In April 1945 Hitler's bunker in Berlin was the last place Edith Mecklenburg wanted to be. But Edith had no choice: as secretary to Eva Braun, Hitler's mistress and -- for a few final, desperate hours -- his wife, Edith had to see it through to the bitter end.
Edith was one of the lucky few. She not only got out alive but made a new life for herself in England. Sixty years on, now a widow and grandmother, the Bunker is almost forgotten. But the past has not forgotten her. Hans, a soldier she knew from those dark days, has written asking if he may visit. Obsessed with the war, he has spent the intervening decades tracking down all who were there, and who survived. In her reluctant raking-over of old coals, Edith finds embers that still burn, and in the act of remembrance a very current threat . . .

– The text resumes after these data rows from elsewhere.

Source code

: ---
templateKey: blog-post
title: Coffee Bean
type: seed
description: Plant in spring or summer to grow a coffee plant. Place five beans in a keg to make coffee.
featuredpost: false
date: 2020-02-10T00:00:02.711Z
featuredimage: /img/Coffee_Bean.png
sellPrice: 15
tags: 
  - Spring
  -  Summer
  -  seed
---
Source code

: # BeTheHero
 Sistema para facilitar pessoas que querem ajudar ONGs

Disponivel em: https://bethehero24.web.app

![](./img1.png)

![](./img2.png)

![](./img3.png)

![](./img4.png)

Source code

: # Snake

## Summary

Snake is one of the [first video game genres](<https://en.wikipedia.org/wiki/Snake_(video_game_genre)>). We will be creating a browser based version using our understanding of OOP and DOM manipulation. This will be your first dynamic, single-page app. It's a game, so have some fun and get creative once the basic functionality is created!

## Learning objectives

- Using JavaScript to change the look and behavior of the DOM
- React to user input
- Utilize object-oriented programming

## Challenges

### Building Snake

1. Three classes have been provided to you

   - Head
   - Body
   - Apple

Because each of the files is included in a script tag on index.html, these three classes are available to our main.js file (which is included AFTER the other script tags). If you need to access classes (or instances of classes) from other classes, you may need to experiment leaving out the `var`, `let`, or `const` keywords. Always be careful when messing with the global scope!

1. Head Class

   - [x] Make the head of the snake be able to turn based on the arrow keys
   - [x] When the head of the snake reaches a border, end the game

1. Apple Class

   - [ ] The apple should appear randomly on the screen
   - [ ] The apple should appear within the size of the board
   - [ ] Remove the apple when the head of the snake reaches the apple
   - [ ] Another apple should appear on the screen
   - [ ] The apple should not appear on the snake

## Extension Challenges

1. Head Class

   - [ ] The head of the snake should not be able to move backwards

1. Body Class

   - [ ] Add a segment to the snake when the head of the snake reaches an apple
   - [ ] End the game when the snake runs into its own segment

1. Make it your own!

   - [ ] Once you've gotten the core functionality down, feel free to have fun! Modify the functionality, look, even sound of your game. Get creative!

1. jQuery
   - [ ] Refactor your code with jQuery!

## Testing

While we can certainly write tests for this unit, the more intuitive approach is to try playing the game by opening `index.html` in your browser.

Alan Judd is a novelist and biographer who has previously served in the army and the Foreign Office. Chosen as one of the original twenty Best Young British Novelists, he subsequently won the Royal Society of Literature's Winifred Holtby Award, the Heinemann Award and the Guardian Fiction Award; he was also shortlisted for the Westminster Prize. He is currently the Spectator's motoring correspondent and a comment writer for the Daily Telegraph. He lives in Sussex with his wife and daughter.